51 Et il arriva, en ce même jour, que l'Éternel fit sortir les fils d'Israël du pays d'Égypte, selon leurs armées.

Mais avant le mémorial de la délivrance, le peuple d’Israël doit reconnaître l’autorité divine. La famille est la cellule fondamentale de l’humanité selon le propos divin, et ainsi chaque foyer doit reconnaître son lien à Dieu en "sanctifiant" son premier-né. Il s’agira donc de présenter un sacrifice particulier lors de la naissance du premier-né. Quant aux animaux aussi, car tout appartient au Créateur, il s’agira de sanctifier le premier-né.

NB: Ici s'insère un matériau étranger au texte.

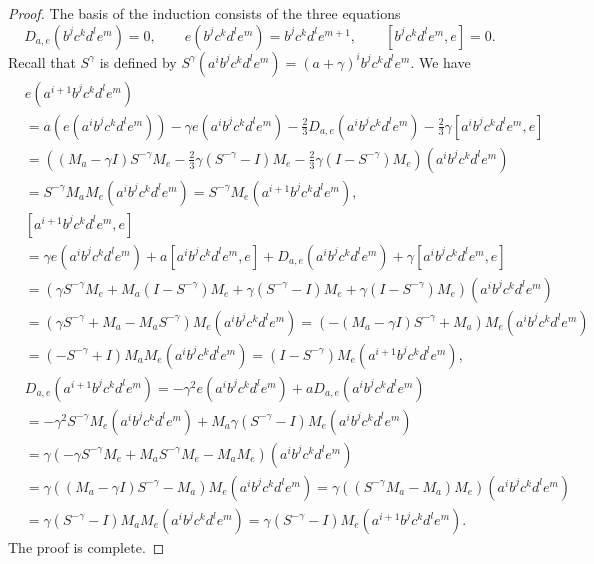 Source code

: \documentclass{amsart}
\theoremstyle{plain}
\theoremstyle{definition}
\begin{document}
\begin{proof}
The basis of the induction consists of the three equations
  \[
  D_{a,e}( b^j c^k d^l e^m ) = 0,
  \qquad
  e ( b^j c^k d^l e^m ) = b^j c^k d^l e^{m+1},
  \qquad
  [ b^j c^k d^l e^m, e ] = 0.
  \]
Recall that $S^\gamma$ is defined by $S^\gamma( a^i b^j c^k d^l e^m ) = ( a +
\gamma )^i b^j c^k d^l e^m$. We have
  \allowdisplaybreaks
  \begin{align*}
  &
  e (a^{i+1} b^j c^k d^l e^m)
  \\
  &=
  a ( e (a^i b^j c^k d^l e^m) )
  -
  \gamma
  e ( a^i b^j c^k d^l e^m )
  -
  \tfrac23
  D_{a,e} ( a^i b^j c^k d^l e^m )
  -
  \tfrac23 \gamma
  [ a^i b^j c^k d^l e^m, e ]
  \\
  &=
  (
  ( M_a - \gamma I ) S^{-\gamma} M_e
  -
  \tfrac23 \gamma
  ( S^{-\gamma} - I ) M_e
  -
  \tfrac23 \gamma
  ( I - S^{-\gamma} ) M_e
  )
  ( a^i b^j c^k d^l e^m )
  \\
  &=
  S^{-\gamma} M_a M_e (a^i b^j c^k d^l e^m)
  =
  S^{-\gamma} M_e (a^{i+1} b^j c^k d^l e^m),
  \\
  &
  [a^{i+1} b^j c^k d^l e^m, e]
  \\
  &=
  \gamma e(a^i b^j c^k d^l e^m)
  +
  a [ a^i b^j c^k d^l e^m, e ]
  +
  D_{a,e} ( a^i b^j c^k d^l e^m )
  +
  \gamma
  [ a^i b^j c^k d^l e^m, e ]
  \\
  &=
  (
  \gamma
  S^{-\gamma} M_e
  +
  M_a ( I {-} S^{-\gamma} ) M_e
  +
  \gamma
  ( S^{-\gamma} {-} I ) M_e
  +
  \gamma
  ( I {-} S^{-\gamma} ) M_e
  )
  ( a^i b^j c^k d^l e^m )
  \\
  &=
  ( \gamma S^{-\gamma} {+} M_a {-} M_a S^{-\gamma} ) M_e
  (a^i b^j c^k d^l e^m)
  =
  ( - ( M_a {-} \gamma I ) S^{-\gamma} {+} M_a ) M_e
  ( a^i b^j c^k d^l e^m )
  \\
  &=
  ( - S^{-\gamma} + I ) M_a M_e
  ( a^i b^j c^k d^l e^m )
  =
  ( I - S^{-\gamma} ) M_e
  ( a^{i+1} b^j c^k d^l e^m ),
  \\
  &
  D_{a,e} ( a^{i+1} b^j c^k d^l e^m )
  =
  -
  \gamma^2 e ( a^i b^j c^k d^l e^m )
  +
  a D_{a,e} ( a^i b^j c^k d^l e^m )
  \\
  &=
  -\gamma^2 S^{-\gamma}
  M_e ( a^i b^j c^k d^l e^m )
  +
  M_a \gamma ( S^{-\gamma} - I ) M_e
  ( a^i b^j c^k d^l e^m )
  \\
  &=
  \gamma
  ( - \gamma S^{-\gamma} M_e + M_a S^{-\gamma} M_e - M_a M_e )
  ( a^i b^j c^k d^l e^m )
  \\
  &=
  \gamma
  ( ( M_a - \gamma I ) S^{-\gamma} - M_a ) M_e
  ( a^i b^j c^k d^l e^m )
  =
  \gamma
  ( ( S^{-\gamma} M_a - M_a ) M_e )
  ( a^i b^j c^k d^l e^m )
  \\
  &=
  \gamma
  ( S^{-\gamma} - I) M_a M_e
  ( a^i b^j c^k d^l e^m )
  =
  \gamma
  ( S^{-\gamma} - I) M_e
  ( a^{i+1} b^j c^k d^l e^m ).
  \end{align*}
The proof is complete.
\end{proof}
\end{document}
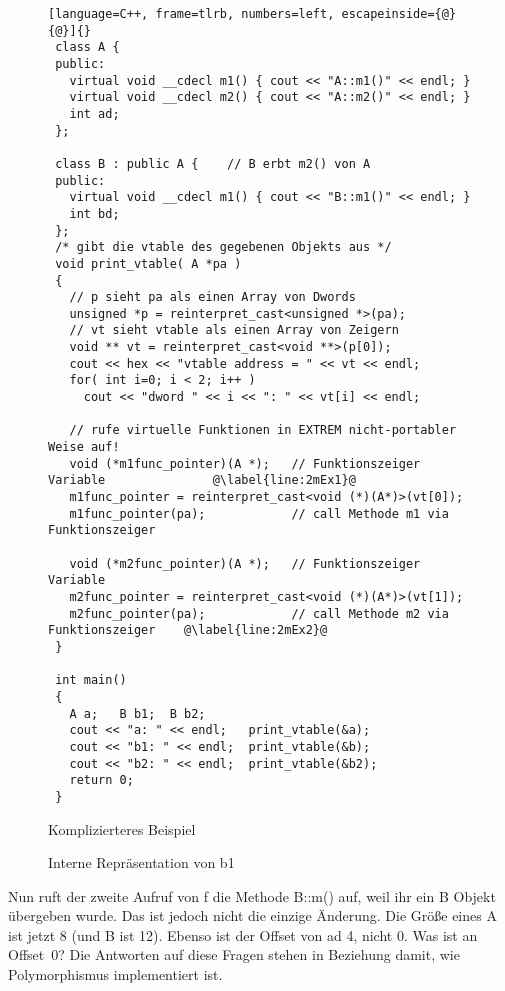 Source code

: \begin{figure}[tp]
\begin{lstlisting}[language=C++, frame=tlrb, numbers=left, escapeinside={@}{@}]{}
 class A {
 public:
   virtual void __cdecl m1() { cout << "A::m1()" << endl; }
   virtual void __cdecl m2() { cout << "A::m2()" << endl; }
   int ad;
 };

 class B : public A {    // B erbt m2() von A
 public:
   virtual void __cdecl m1() { cout << "B::m1()" << endl; }
   int bd;
 };
 /* gibt die vtable des gegebenen Objekts aus */
 void print_vtable( A *pa )
 {
   // p sieht pa als einen Array von Dwords
   unsigned *p = reinterpret_cast<unsigned *>(pa);
   // vt sieht vtable als einen Array von Zeigern
   void ** vt = reinterpret_cast<void **>(p[0]);
   cout << hex << "vtable address = " << vt << endl;
   for( int i=0; i < 2; i++ )
     cout << "dword " << i << ": " << vt[i] << endl;

   // rufe virtuelle Funktionen in EXTREM nicht-portabler Weise auf!
   void (*m1func_pointer)(A *);   // Funktionszeiger Variable               @\label{line:2mEx1}@
   m1func_pointer = reinterpret_cast<void (*)(A*)>(vt[0]);
   m1func_pointer(pa);            // call Methode m1 via Funktionszeiger

   void (*m2func_pointer)(A *);   // Funktionszeiger Variable
   m2func_pointer = reinterpret_cast<void (*)(A*)>(vt[1]);
   m2func_pointer(pa);            // call Methode m2 via Funktionszeiger    @\label{line:2mEx2}@
 }

 int main()
 {
   A a;   B b1;  B b2;
   cout << "a: " << endl;   print_vtable(&a);
   cout << "b1: " << endl;  print_vtable(&b);
   cout << "b2: " << endl;  print_vtable(&b2);
   return 0;
 }
\end{lstlisting}
\caption{ Komplizierteres Beispiel \label{fig:2mEx}}
\end{figure}


\begin{figure}[tp]
\centering

\caption{Interne Repr\"{a}sentation von {\code b1} \label{fig:vtable}}
\end{figure}

Nun ruft der zweite Aufruf von {\code f} die Methode {\code B::m()}
auf, weil ihr ein {\code B} Objekt \"{u}bergeben wurde. Das ist jedoch
nicht die einzige \"{A}nderung. Die Gr\"{o}{\ss}e eines {\code A} ist jetzt 8
(und {\code B} ist 12). Ebenso ist der Offset von {\code ad} 4,
nicht 0. Was ist an Offset~0? Die Antworten auf diese Fragen stehen
in Beziehung damit, wie Polymorphismus implementiert ist.

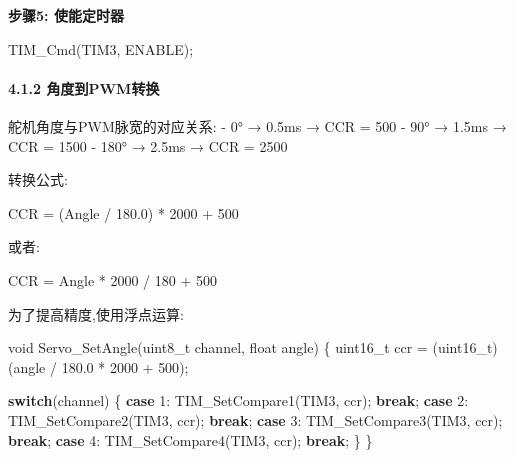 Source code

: \documentclass[
]{article}
\newenvironment{Shaded}{}{}
\newcommand{\ControlFlowTok}[1]{\textcolor[rgb]{0.00,0.44,0.13}{\textbf{#1}}}
\newcommand{\DataTypeTok}[1]{\textcolor[rgb]{0.56,0.13,0.00}{#1}}
\newcommand{\DecValTok}[1]{\textcolor[rgb]{0.25,0.63,0.44}{#1}}
\newcommand{\FloatTok}[1]{\textcolor[rgb]{0.25,0.63,0.44}{#1}}
\newcommand{\NormalTok}[1]{#1}
\begin{document}
\textbf{步骤5: 使能定时器}

\begin{Shaded}
\begin{Highlighting}[]
\NormalTok{TIM\_Cmd(TIM3, ENABLE);}
\end{Highlighting}
\end{Shaded}

\hypertarget{ux89d2ux5ea6ux5230pwmux8f6cux6362}{%
\paragraph{4.1.2
角度到PWM转换}\label{ux89d2ux5ea6ux5230pwmux8f6cux6362}}

舵机角度与PWM脉宽的对应关系: - 0° → 0.5ms → CCR = 500 - 90° → 1.5ms →
CCR = 1500 - 180° → 2.5ms → CCR = 2500

转换公式:

\begin{Shaded}
\begin{Highlighting}[]
\NormalTok{CCR = (Angle / }\FloatTok{180.0}\NormalTok{) * }\DecValTok{2000}\NormalTok{ + }\DecValTok{500}
\end{Highlighting}
\end{Shaded}

或者:

\begin{Shaded}
\begin{Highlighting}[]
\NormalTok{CCR = Angle * }\DecValTok{2000}\NormalTok{ / }\DecValTok{180}\NormalTok{ + }\DecValTok{500}
\end{Highlighting}
\end{Shaded}

为了提高精度,使用浮点运算:

\begin{Shaded}
\begin{Highlighting}[]
\DataTypeTok{void}\NormalTok{ Servo\_SetAngle(}\DataTypeTok{uint8\_t}\NormalTok{ channel, }\DataTypeTok{float}\NormalTok{ angle)}
\NormalTok{\{}
    \DataTypeTok{uint16\_t}\NormalTok{ ccr = (}\DataTypeTok{uint16\_t}\NormalTok{)(angle / }\FloatTok{180.0}\NormalTok{ * }\DecValTok{2000}\NormalTok{ + }\DecValTok{500}\NormalTok{);}
    
    \ControlFlowTok{switch}\NormalTok{(channel) \{}
        \ControlFlowTok{case} \DecValTok{1}\NormalTok{: TIM\_SetCompare1(TIM3, ccr); }\ControlFlowTok{break}\NormalTok{;}
        \ControlFlowTok{case} \DecValTok{2}\NormalTok{: TIM\_SetCompare2(TIM3, ccr); }\ControlFlowTok{break}\NormalTok{;}
        \ControlFlowTok{case} \DecValTok{3}\NormalTok{: TIM\_SetCompare3(TIM3, ccr); }\ControlFlowTok{break}\NormalTok{;}
        \ControlFlowTok{case} \DecValTok{4}\NormalTok{: TIM\_SetCompare4(TIM3, ccr); }\ControlFlowTok{break}\NormalTok{;}
\NormalTok{    \}}
\NormalTok{\}}
\end{Highlighting}
\end{Shaded}
\end{document}
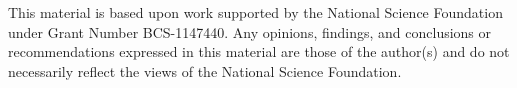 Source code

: \documentclass[landscape,final,paperwidth=72in,paperheight=42in,fontscale=0.285]{baposter}
\begin{document}
\begin{poster}
    {
      This material is based upon work supported by the National Science Foundation under Grant Number BCS-1147440. Any opinions, findings, and conclusions or recommendations expressed in this material are those of the author(s) and do not necessarily reflect the views of the National Science Foundation.  
    }    


  {
          \smaller
          
          \renewcommand{\section}[2]{\vskip 0.05em}
        
          
          
%      
%      
%
    }


\end{poster}
\end{document}
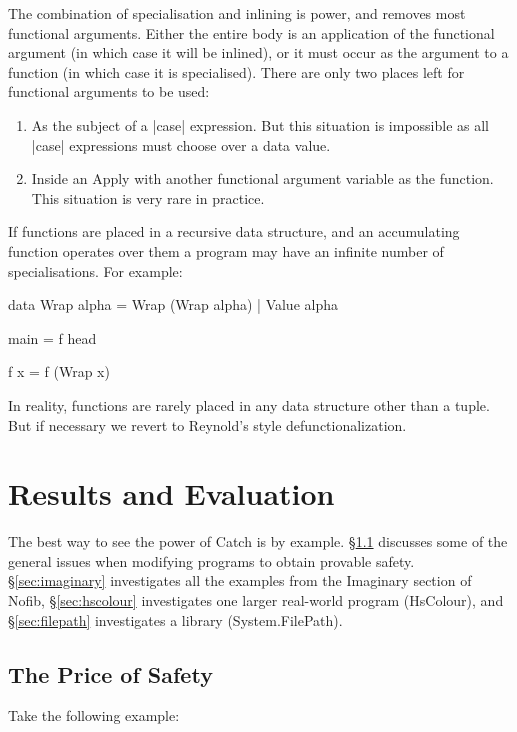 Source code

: \documentclass[preprint]{sigplanconf}
\newcommand{\C}[1]{\textsf{#1}}
\begin{document}
The combination of specialisation and inlining is power, and removes most functional arguments. Either the entire body is an application of the functional argument (in which case it will be inlined), or it must occur as the argument to a function (in which case it is specialised). There are only two places left for functional arguments to be used:

\begin{enumerate}
\item As the subject of a |case| expression. But this situation is impossible as all |case| expressions must choose over a data value.

\item Inside an \C{Apply} with another functional argument variable as the function. This situation is very rare in practice.
\end{enumerate}

If functions are placed in a recursive data structure, and an accumulating function operates over them a program may have an infinite number of specialisations. For example:

\begin{code}
data Wrap alpha = Wrap (Wrap alpha) | Value alpha

main = f head

f x = f (Wrap x)
\end{code}

In reality, functions are rarely placed in any data structure other than a tuple. But if necessary we revert to Reynold's style defunctionalization.

\section{Results and Evaluation}
\label{sec:results}

The best way to see the power of Catch is by example. \S\ref{sec:safety} discusses some of the general issues when modifying programs to obtain provable safety. \S\ref{sec:imaginary} investigates all the examples from the Imaginary section of Nofib, \S\ref{sec:hscolour} investigates one larger real-world program (HsColour), and \S\ref{sec:filepath} investigates a library (System.FilePath).

\subsection{The Price of Safety}
\label{sec:safety}

Take the following example:
\end{document}
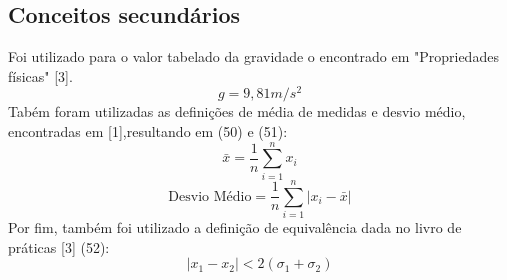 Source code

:\documentclass[12pt, letterpaper]{article}
\begin{document}
\subsection{Conceitos secundários}
Foi utilizado para o valor tabelado da gravidade o encontrado em "Propriedades físicas" [3].
\begin{equation}
g = 9,81 m/s^2
\end{equation}
Tabém foram utilizadas as definições de média de medidas e desvio médio, encontradas em [1],resultando em (50) e (51):
\begin{equation}
    \bar{x} = \frac{1}{n}\sum_{i=1}^{n} x_i
\end{equation}
\begin{equation}
    \text{Desvio Médio} = \frac{1}{n}\sum_{i=1}^{n} |x_i - \bar{x}|
\end{equation}
Por fim, também foi utilizado a definição de equivalência dada no livro de práticas [3] (52):
\begin{equation}
    |x_1 - x_2| < 2(\sigma_1 + \sigma_2)
\end{equation}
\end{document}
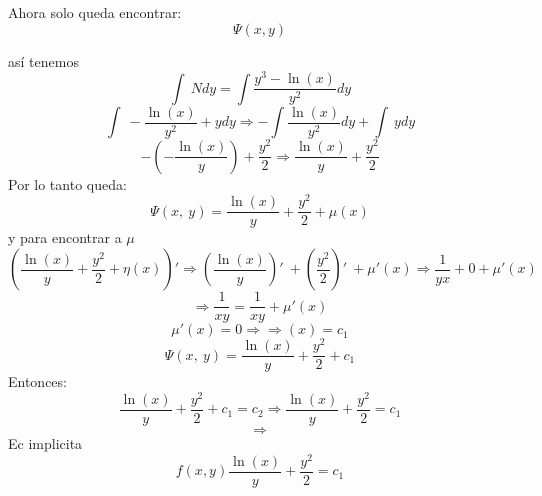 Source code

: Ahora solo queda encontrar: $$\Psi(x,y)$$

así tenemos $$\int \:Ndy=\int \frac{y^3-\ln \left(x\right)}{y^2}dy$$
$$\int \:-\frac{\ln \left(x\right)}{y^2}+ydy\Rightarrow -\int \frac{\ln \left(x\right)}{y^2}dy+\int \:ydy$$
$$-\left(-\frac{\ln \left(x\right)}{y}\right)+\frac{y^2}{2}\Rightarrow \frac{\ln \left(x\right)}{y}+\frac{y^2}{2}$$
Por lo tanto queda:
$$\Psi\left(x,\:y\right)=\frac{\ln \left(x\right)}{y}+\frac{y^2}{2}+\mu\left(x\right)$$
y para encontrar a $\mu$
$$\left(\frac{\ln \left(x\right)}{y}+\frac{y^2}{2}+η\left(x\right)\right)'\Rightarrow \left(\frac{\ln \left(x\right)}{y}\right)'\:+\left(\frac{y^2}{2}\right)'\:+\mu'\left(x\right)\Rightarrow \frac{1}{yx}+0+\mu'\left(x\right)$$
$$\Rightarrow \frac{1}{xy}=\frac{1}{xy}+\mu'\left(x\right)$$
$$\mu'\left(x\right)=0 \Rightarrow \Rightarrow\left(x\right)=c_1$$
$$\Psi \left(x,\:y\right)=\frac{\ln \left(x\right)}{y}+\frac{y^2}{2}+c_1$$
Entonces:
$$\frac{\ln \left(x\right)}{y}+\frac{y^2}{2}+c_1=c_2\Rightarrow \frac{\ln \left(x\right)}{y}+\frac{y^2}{2}=c_1$$
$$\Rightarrow$$
Ec implicita
$$f(x,y)\frac{\ln \left(x\right)}{y}+\frac{y^2}{2}=c_1$$ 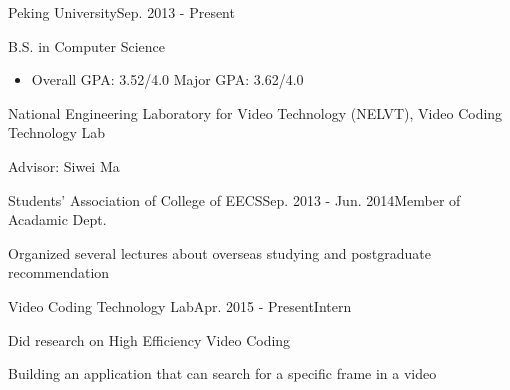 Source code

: \documentclass{joel_cv}
\begin{document}
\begin{cvHeader} 
\end{cvHeader}

%
%

\begin{sectionContentSimple}{Peking University}{Sep. 2013 - Present}
	\item B.S. in Computer Science
	\begin{itemize}
		\item Overall GPA: 3.52/4.0 \quad Major GPA: 3.62/4.0
	\end{itemize}
	\item National Engineering Laboratory for Video Technology (NELVT), Video Coding Technology Lab
	\item Advisor: Siwei Ma
\end{sectionContentSimple}

%
%


\begin{sectionContentNormal}{Students' Association of College of EECS}{Sep. 2013 - Jun. 2014}{Member of Acadamic Dept.}
	\item Organized several lectures about overseas studying and postgraduate recommendation
\end{sectionContentNormal}

\begin{sectionContentNormal}{Video Coding Technology Lab}{Apr. 2015 - Present}{Intern}
	\item Did research on High Efficiency Video Coding
	\item Building an application that can search for a specific frame in a video
\end{sectionContentNormal}

%
%

\end{document}
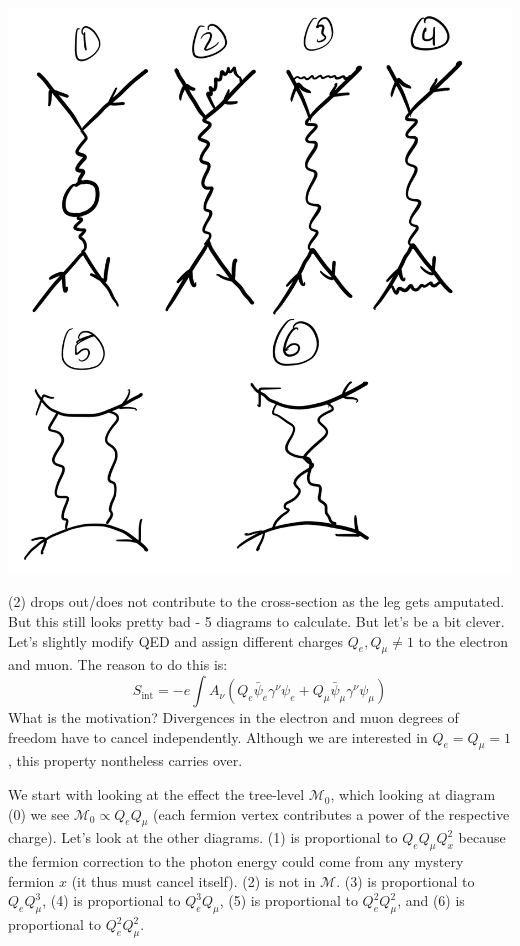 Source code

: \begin{center}
    \includegraphics[scale=0.35]{Lectures/Images/lec14-oneloopdiagrams.png}
\end{center}

(2) drops out/does not contribute to the cross-section as the leg gets amputated. But this still looks pretty bad - 5 diagrams to calculate. But let's be a bit clever. Let's slightly modify QED and assign different charges $Q_e, Q_\mu \neq 1$ to the electron and muon. The reason to do this is:
\begin{equation}
    S_{\text{int}} = -e\int A_\nu(Q_e\bar{\psi}_e\gamma^\nu \psi_e + Q_\mu \bar{\psi}_\mu \gamma^\nu \psi_\mu)
\end{equation}
What is the motivation? Divergences in the electron and muon degrees of freedom have to cancel independently. Although we are interested in $Q_e = Q_\mu = 1$, this property nontheless carries over.

We start with looking at the effect the tree-level $\mathcal{M}_0$, which looking at diagram (0) we see $\mathcal{M}_0 \propto Q_eQ_\mu$ (each fermion vertex contributes a power of the respective charge). Let's look at the other diagrams. (1) is proportional to $Q_eQ_\mu Q_x^2$ because the fermion correction to the photon energy could come from any mystery fermion $x$ (it thus must cancel itself). (2) is not in $\mathcal{M}$. (3) is proportional to $Q_eQ_\mu^3$, (4) is proportional to $Q_e^3Q_\mu$, (5) is proportional to $Q_e^2Q_\mu^2$, and (6) is proportional to $Q_e^2Q_\mu^2$.

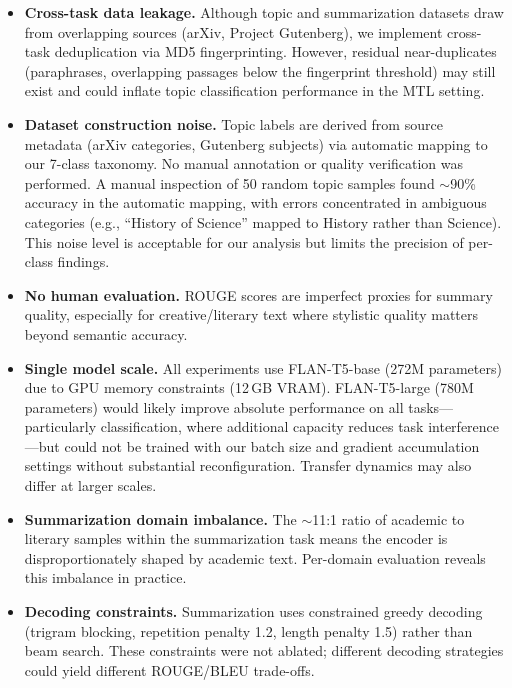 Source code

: \documentclass[11pt]{article}
\begin{document}
\begin{itemize}
    \item \textbf{Cross-task data leakage.} Although topic and summarization datasets draw from overlapping sources (arXiv, Project Gutenberg), we implement cross-task deduplication via MD5 fingerprinting. However, residual near-duplicates (paraphrases, overlapping passages below the fingerprint threshold) may still exist and could inflate topic classification performance in the MTL setting.

    \item \textbf{Dataset construction noise.} Topic labels are derived from source metadata (arXiv categories, Gutenberg subjects) via automatic mapping to our 7-class taxonomy. No manual annotation or quality verification was performed. A manual inspection of 50 random topic samples found $\sim$90\% accuracy in the automatic mapping, with errors concentrated in ambiguous categories (e.g., ``History of Science'' mapped to History rather than Science). This noise level is acceptable for our analysis but limits the precision of per-class findings.

    \item \textbf{No human evaluation.} ROUGE scores are imperfect proxies for summary quality, especially for creative/literary text where stylistic quality matters beyond semantic accuracy.

    \item \textbf{Single model scale.} All experiments use FLAN-T5-base (272M parameters) due to GPU memory constraints (12\,GB VRAM). FLAN-T5-large (780M parameters) would likely improve absolute performance on all tasks---particularly classification, where additional capacity reduces task interference---but could not be trained with our batch size and gradient accumulation settings without substantial reconfiguration. Transfer dynamics may also differ at larger scales.

    \item \textbf{Summarization domain imbalance.} The $\sim$11:1 ratio of academic to literary samples within the summarization task means the encoder is disproportionately shaped by academic text. Per-domain evaluation reveals this imbalance in practice.

    \item \textbf{Decoding constraints.} Summarization uses constrained greedy decoding (trigram blocking, repetition penalty 1.2, length penalty 1.5) rather than beam search. These constraints were not ablated; different decoding strategies could yield different ROUGE/BLEU trade-offs.
\end{itemize}
\end{document}
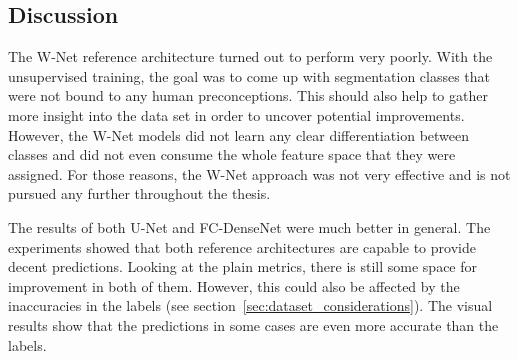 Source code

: \subsection{Discussion}
\label{sec:segmentation_discussion}
The W-Net reference architecture turned out to perform very poorly. With the unsupervised training, the goal was to come up with segmentation classes that were not bound to any human preconceptions. This should also help to gather more insight into the data set in order to uncover potential improvements. However, the W-Net models did not learn any clear differentiation between classes and did not even consume the whole feature space that they were assigned. For those reasons, the W-Net approach was not very effective and is not pursued any further throughout the thesis.

The results of both U-Net and FC-DenseNet were much better in general. The experiments showed that both reference architectures are capable to provide decent predictions. Looking at the plain metrics, there is still some space for improvement in both of them. However, this could also be affected by the inaccuracies in the labels (see section~\ref{sec:dataset_considerations}). The visual results show that the predictions in some cases are even more accurate than the labels.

13  1 Et l'Éternel parla à Moïse, disant : 2 Sanctifie-moi tout premier-né, tout ce qui ouvre la matrice parmi les fils d'Israël, tant des hommes que des bêtes ; il est à moi.
 
3 Et Moïse dit au peuple : Souvenez-vous de ce jour, auquel vous êtes sortis d'Égypte, de la maison de servitude, car l'Éternel vous en a fait sortir à main forte ; et on ne mangera point de pain levé. 4 Vous sortez aujourd'hui, au mois d'Abib. 5 Et quand l'Éternel t'aura fait entrer dans le pays du Cananéen, du Héthien, de l'Amoréen, du Hévien, et du Jébusien, qu'il a juré à tes pères de te donner, pays ruisselant de lait et de miel, il arrivera que tu feras ce service en ce mois-ci. 6 Pendant sept jours tu mangeras des pains sans levain, et le septième jour il y aura une fête à l'Éternel. 7 On mangera pendant les sept jours des pains sans levain ; et il ne se verra point chez toi de pain levé, et il ne se verra point de levain chez toi, dans tous tes confins. 8 Et tu l’expliqueras à ton fils, en ce jour-là, disant : C'est à cause de ce que l'Éternel m'a fait quand je sortis d'Égypte. 9 Et cela te sera un signe sur ta main, et un mémorial entre tes yeux, afin que la loi de l'Éternel soit en ta bouche, car l'Éternel t'a fait sortir d'Égypte à main forte. 10 Et tu garderas ce statut en sa saison, d'année en année.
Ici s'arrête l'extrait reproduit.